Literature DB >> 24316951

Reducing urinary tract infections in colon and rectal surgery.

Deborah Nagle1, Thomas Curran, Lorenzo Anez-Bustillos, Lorenzo Anez-Bustillo, Vitaliy Poylin.   

Abstract

BACKGROUND: Urinary tract infection is associated with increased morbidity, mortality, and healthcare costs. Colon and rectal surgery has been shown to be an independent risk factor for urinary tract infection. Decreased length of the indwelling urinary catheter may play a role in decreasing the rate of urinary tract infection.
OBJECTIVE: The aim of this study was to investigate the effect of standardized indwelling urinary catheter management on urinary tract infection.

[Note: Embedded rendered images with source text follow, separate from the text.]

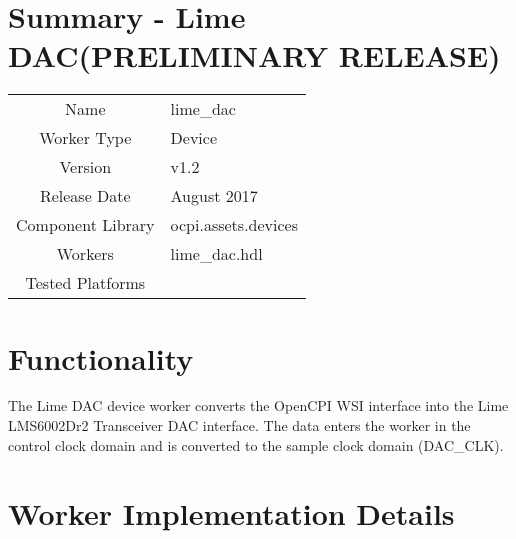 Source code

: \documentclass{article}
\author{} %
\date{Version \docVersion} %
\title{\docTitle}
\def\docVersion{1.2}
\def\comp{lime\_dac}
\def\Comp{Lime DAC}
\begin{document}
\section*{Summary - \Comp (PRELIMINARY RELEASE)}
\begin{tabular}{|c|M{13.5cm}|}
	\hline
	                  &                  \\
	\hline
	Name              & \comp            \\
	\hline
	Worker Type       & Device           \\
	\hline
	Version           & v\docVersion \\
	\hline
	Release Date      & August 2017 \\
	\hline
	Component Library & ocpi.assets.devices     \\
	\hline
	Workers           & \comp.hdl        \\
	\hline
	Tested Platforms  & \\
	\hline
\end{tabular}

\section*{Functionality}
\begin{flushleft}
	The Lime DAC device worker converts the OpenCPI WSI interface into the Lime LMS6002Dr2 Transceiver DAC interface. The data enters the worker in the control clock domain and is converted to the sample clock domain (DAC\_CLK).
\end{flushleft}

\section*{Worker Implementation Details}
\end{document}
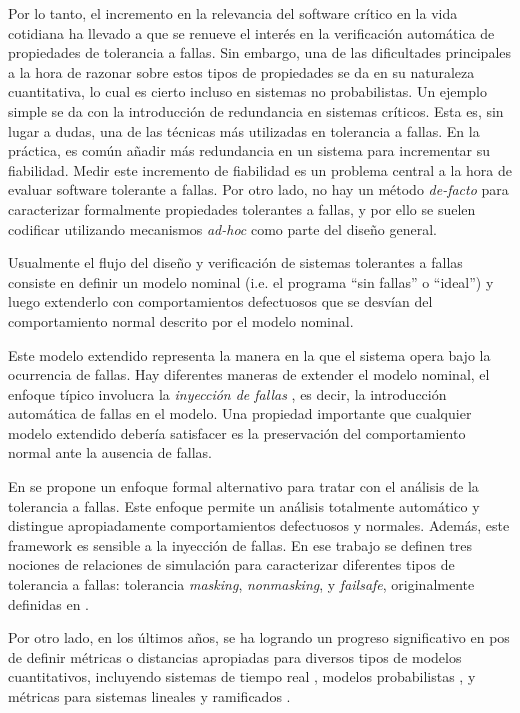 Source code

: Por lo tanto, el incremento en la relevancia del software crítico en la vida cotidiana ha llevado a que se renueve el interés en la verificación automática de propiedades de tolerancia a fallas. Sin embargo, una de las dificultades principales a la hora de razonar sobre estos tipos de propiedades se da en su naturaleza cuantitativa, lo cual es cierto incluso en sistemas no probabilistas.
Un ejemplo simple se da con la introducción de redundancia en sistemas críticos. Esta es, sin lugar a dudas, una de las técnicas más utilizadas en tolerancia a fallas.
En la práctica, es común añadir más redundancia en un sistema para incrementar su fiabilidad. Medir este incremento de fiabilidad es un problema central a la hora de evaluar software tolerante a fallas. Por otro lado, no hay un método \emph{de-facto} para caracterizar formalmente propiedades tolerantes a fallas, y por ello se suelen codificar utilizando mecanismos \emph{ad-hoc} como parte del diseño general.

Usualmente el flujo del diseño y verificación de sistemas tolerantes a fallas consiste en definir un modelo nominal (i.e. el programa ``sin fallas'' o ``ideal'') y luego extenderlo con comportamientos defectuosos que se desvían del comportamiento normal descrito por el modelo nominal.

Este modelo extendido representa la manera en la que el sistema opera bajo la ocurrencia de fallas.
Hay diferentes maneras de extender el modelo nominal, el enfoque típico involucra la \emph{inyección de fallas}  \cite{HsuehTI97,IyerNGK10}, es decir, la introducción automática de fallas en el modelo. Una propiedad importante que cualquier modelo extendido debería satisfacer es la preservación del comportamiento normal ante la ausencia de fallas.

En \cite{DemasiCMA17} se propone un enfoque formal alternativo para tratar con el análisis de la tolerancia a fallas. Este enfoque permite un análisis totalmente automático y distingue apropiadamente comportamientos defectuosos y normales. Además, este framework es sensible a la inyección de fallas. En ese trabajo se definen tres nociones de relaciones de simulación para caracterizar diferentes tipos de tolerancia a fallas:
tolerancia \emph{masking}, \emph{nonmasking}, y \emph{failsafe}, originalmente definidas en \cite{Gartner99}. 

Por otro lado, en los últimos años, se ha logrando un progreso significativo en pos de definir métricas o distancias apropiadas para diversos tipos de modelos cuantitativos, incluyendo sistemas de tiempo real \cite{HenzingerMP05}, modelos probabilistas \cite{DesharnaisGJP04}, y métricas para sistemas lineales y ramificados \cite{CernyHR12,AlfaroFS09,Henzinger13,LarsenFT11,ThraneFL10}.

DESIGN: This was a prospective cohort study. SETTINGS: This study was conducted in an urban academic tertiary care center. PATIENTS: All of the patients were undergoing colon or rectal resection from 2010 to 2012 at a single National Surgical Quality Improvement Program participating institution.

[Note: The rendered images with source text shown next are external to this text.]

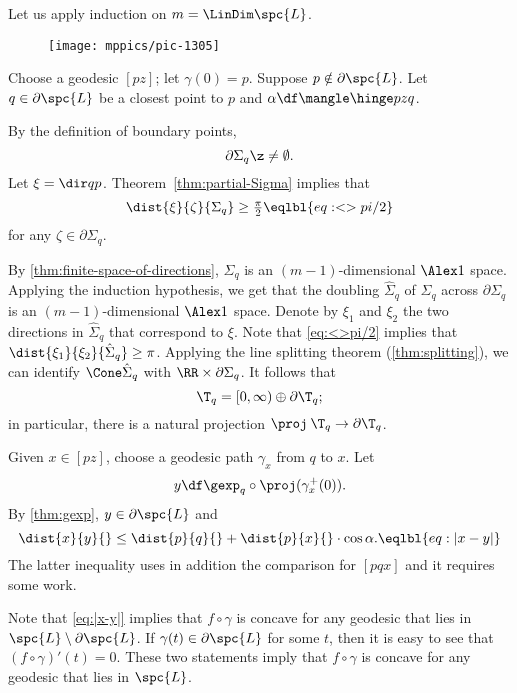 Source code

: 

Let us apply induction on $m=\LinDim \spc{L}$.

\begin{wrapfigure}{r}{30mm}
\vskip-2mm
\centering
\texttt{[image: mppics/pic-1305]}
\end{wrapfigure}

Choose a geodesic $[pz]$; let $\gamma(0)=p$.
Suppose $p\notin\partial \spc{L}$.
Let $q\in \partial\spc{L}$ be a closest point to $p$ and $\alpha\df\mangle\hinge pzq$.

By the definition of boundary points, 
\[\partial \Sigma_q\z\ne\emptyset.\]
Let $\xi=\dir qp$.
Theorem~\ref{thm:partial-Sigma} implies that 
\[\dist{\xi}{\zeta}{\Sigma_q}\ge \tfrac\pi2
\eqlbl{eq:<>pi/2}\]
for any $\zeta\in\partial\Sigma_q$.

By \ref{thm:finite-space-of-directions}, $\Sigma_q$ is an $(m-1)$-dimensional $\Alex1$ space.
Applying the induction hypothesis, we get that the doubling $\hat\Sigma_q$ of $\Sigma_q$ across $\partial \Sigma_q$ is an $(m-1)$-dimensional $\Alex1$ space.
Denote by $\xi_1$ and $\xi_2$ the two directions in $\hat\Sigma_q$ that correspond to $\xi$.
Note that \ref{eq:<>pi/2} implies that $\dist{\xi_1}{\xi_2}{\hat\Sigma_q}\ge \pi$.
Applying the line splitting theorem (\ref{thm:splitting}), we can identify 
$\Cone\hat\Sigma_q$ with $\RR\times \partial\Sigma_q$.
It follows that 
\[\T_q=[0,\infty)\oplus \partial\T_q;\]
in particular, there is a natural projection $\proj\:\T_q\to \partial\T_q$.

Given $x\in [pz]$, choose a geodesic path $\gamma_x$ from $q$ to $x$.
Let 
\[y
\df
\gexp_q\circ\proj(\gamma^+_x(0)).\]
By \ref{thm:gexp}, $y\in \partial\spc{L}$ and 
\[\dist{x}{y}{}\le \dist{p}{q}{}+\dist{p}{x}{}\cdot \cos\alpha.\eqlbl{eq:|x-y|}\]
The latter inequality uses in addition the comparison for $[pqx]$ and it requires some work.

Note that \ref{eq:|x-y|} implies that $f\circ\gamma$ is concave for any geodesic that lies in $\spc{L}\setminus \partial \spc{L}$.
If $\gamma(t)\in \partial \spc{L}$ for some $t$, then it is easy to see that $(f\circ\gamma)'(t)=0$.
These two statements imply that $f\circ\gamma$ is concave for any geodesic that lies in $\spc{L}$.
















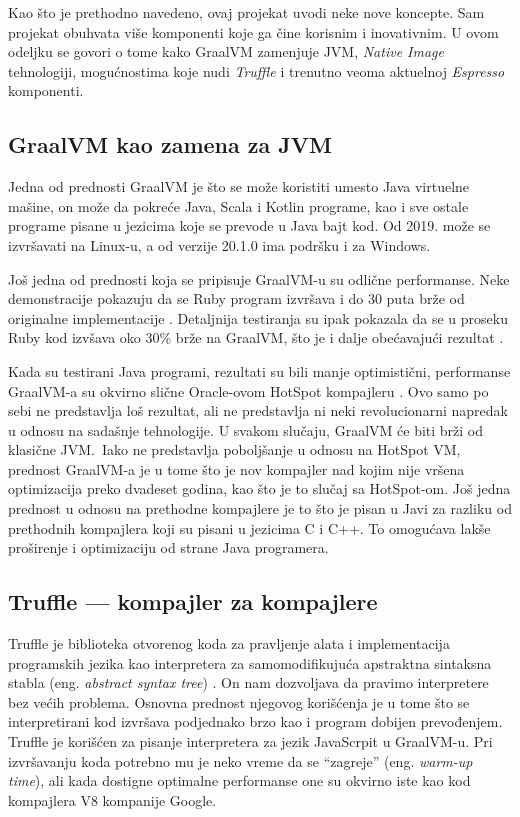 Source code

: \documentclass[a4paper]{article}
\begin{document}
Kao što je prethodno navedeno, ovaj projekat uvodi neke nove koncepte. Sam projekat obuhvata više komponenti koje ga čine korisnim i inovativnim. U ovom odeljku se govori o tome kako GraalVM zamenjuje JVM, \emph{Native Image} tehnologiji, mogućnostima koje nudi \emph{Truffle} i trenutno veoma aktuelnoj \emph{Espresso} komponenti.

\subsection{GraalVM kao zamena za JVM}
\label{sub:GraalVMJVM}

Jedna od prednosti GraalVM je što se može koristiti umesto Java virtuelne mašine, on može da pokreće Java, Scala i Kotlin programe, kao i sve ostale programe pisane u jezicima koje se prevode u Java bajt kod. Od 2019. može se izvršavati na Linux-u, a od verzije 20.1.0 ima podršku i za Windows.

Još jedna od prednosti koja se pripisuje GraalVM-u su odlične performanse. Neke demonstracije pokazuju da se Ruby program izvršava i do 30 puta brže od originalne implementacije \cite{graalvmbenchmark}. Detaljnija testiranja su ipak pokazala da se u proseku Ruby kod izvšava oko 30\% brže na GraalVM, što je i dalje obećavajući rezultat \cite{whataboutgraalvm}.

Kada su testirani Java programi, rezultati su bili manje optimistični, performanse GraalVM-a su okvirno slične Oracle-ovom HotSpot kompajleru \cite{graalvm}. Ovo samo po sebi ne predstavlja loš rezultat, ali ne predstavlja ni neki revolucionarni napredak u odnosu na sadašnje tehnologije. U svakom slučaju, GraalVM će biti brži od klasične JVM.\ Iako ne predstavlja poboljšanje u odnosu na HotSpot VM, prednost GraalVM-a je u tome što je nov kompajler nad kojim nije vršena optimizacija preko dvadeset godina, kao što je to slučaj sa HotSpot-om. Još jedna prednost u odnosu na prethodne kompajlere je to što je pisan u Javi za razliku od prethodnih kompajlera koji su pisani u jezicima C i C++. To omogućava lakše proširenje i optimizaciju od strane Java programera.

\subsection{Truffle --- kompajler za kompajlere}
\label{sub:truffle}

Truffle je biblioteka otvorenog koda za pravljenje alata i implementacija programskih jezika kao interpretera za samomodifikujuća apstraktna sintaksna stabla (eng. \emph{abstract syntax tree}) \cite{graalvm}. On nam dozvoljava da pravimo interpretere bez većih problema. Osnovna prednost njegovog korišćenja je u tome što se interpretirani kod izvršava podjednako brzo kao i program dobijen prevođenjem. Truffle je korišćen za pisanje interpretera za jezik JavaScrpit u GraalVM-u. Pri izvršavanju koda potrebno mu je neko vreme da se ``zagreje'' (eng. \emph{warm-up time}), ali kada dostigne optimalne performanse one su okvirno iste kao kod kompajlera V8 kompanije Google.
\end{document}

INTERVENTIONS: Intervention 1 (group 1) included implementation of a daily electronic order prompt requiring justification for an indwelling urinary catheter for >24 hours. Intervention 2 (group 2) included intervention 1 plus sterile intraoperative placement of a urinary catheter after the antiseptic preparation and draping of the patient. MAIN OUTCOME MEASURES: The primary outcome measured was urinary tract infection rate.

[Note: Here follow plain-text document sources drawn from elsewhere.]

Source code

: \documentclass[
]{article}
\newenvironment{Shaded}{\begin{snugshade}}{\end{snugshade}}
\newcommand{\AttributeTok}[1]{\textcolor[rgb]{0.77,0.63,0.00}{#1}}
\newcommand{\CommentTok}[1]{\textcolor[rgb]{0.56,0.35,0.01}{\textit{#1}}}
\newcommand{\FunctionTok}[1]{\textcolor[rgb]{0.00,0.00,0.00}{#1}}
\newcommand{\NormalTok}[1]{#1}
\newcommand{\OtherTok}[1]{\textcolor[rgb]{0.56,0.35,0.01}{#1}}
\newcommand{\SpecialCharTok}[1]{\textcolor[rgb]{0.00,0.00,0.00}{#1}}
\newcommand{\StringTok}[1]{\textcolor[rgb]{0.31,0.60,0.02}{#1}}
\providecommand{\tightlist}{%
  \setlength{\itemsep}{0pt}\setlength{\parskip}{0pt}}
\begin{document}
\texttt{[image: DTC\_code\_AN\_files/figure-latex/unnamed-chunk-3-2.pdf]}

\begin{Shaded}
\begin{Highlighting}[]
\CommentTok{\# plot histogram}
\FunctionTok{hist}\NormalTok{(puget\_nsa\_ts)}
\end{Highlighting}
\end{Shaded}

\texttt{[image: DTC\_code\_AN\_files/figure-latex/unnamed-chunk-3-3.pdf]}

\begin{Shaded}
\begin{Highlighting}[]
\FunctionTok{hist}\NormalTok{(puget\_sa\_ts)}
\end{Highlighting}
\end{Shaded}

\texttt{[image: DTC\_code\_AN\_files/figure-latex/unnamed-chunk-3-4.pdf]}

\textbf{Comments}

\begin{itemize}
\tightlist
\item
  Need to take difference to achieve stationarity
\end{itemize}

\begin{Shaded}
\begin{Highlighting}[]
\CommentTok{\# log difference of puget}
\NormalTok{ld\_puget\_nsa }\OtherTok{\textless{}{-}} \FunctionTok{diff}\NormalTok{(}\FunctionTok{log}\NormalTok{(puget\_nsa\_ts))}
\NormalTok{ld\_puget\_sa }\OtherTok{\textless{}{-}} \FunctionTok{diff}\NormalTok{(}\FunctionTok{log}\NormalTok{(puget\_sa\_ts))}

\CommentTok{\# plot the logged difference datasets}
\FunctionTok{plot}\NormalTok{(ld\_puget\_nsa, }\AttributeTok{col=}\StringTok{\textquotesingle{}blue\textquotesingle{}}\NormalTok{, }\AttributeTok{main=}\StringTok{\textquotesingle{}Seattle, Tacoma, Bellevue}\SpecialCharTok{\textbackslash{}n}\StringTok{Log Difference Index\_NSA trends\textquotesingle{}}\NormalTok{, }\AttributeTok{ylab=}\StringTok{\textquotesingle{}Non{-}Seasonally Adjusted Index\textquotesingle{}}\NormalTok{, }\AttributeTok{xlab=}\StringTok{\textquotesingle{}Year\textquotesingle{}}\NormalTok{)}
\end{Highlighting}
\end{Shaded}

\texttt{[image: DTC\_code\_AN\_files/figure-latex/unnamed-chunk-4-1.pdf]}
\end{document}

RESULTS: A total of 811 patients were identified (control = 215; group 1 = 476; group 2 = 120). Patient demographics and comorbidities were similar among the groups. No differences existed in the proportion of proctectomy among the groups. Urinary tract infection rate decreased significantly with the implementation of each intervention (control, 6.9%; group 1, 2.7%; group 2, 0.8%; p = 0.004). The lone urinary tract infection in group 2 involved ureteral reconstruction and stent placement at the time of surgery. LIMITATIONS: This study was limited by its small sample size and single institution design.
CONCLUSIONS: The implementation of 2 low-cost practice interventions was associated with a statistically significant decrease in urinary tract infection in patients undergoing colorectal surgery at an academic tertiary care center.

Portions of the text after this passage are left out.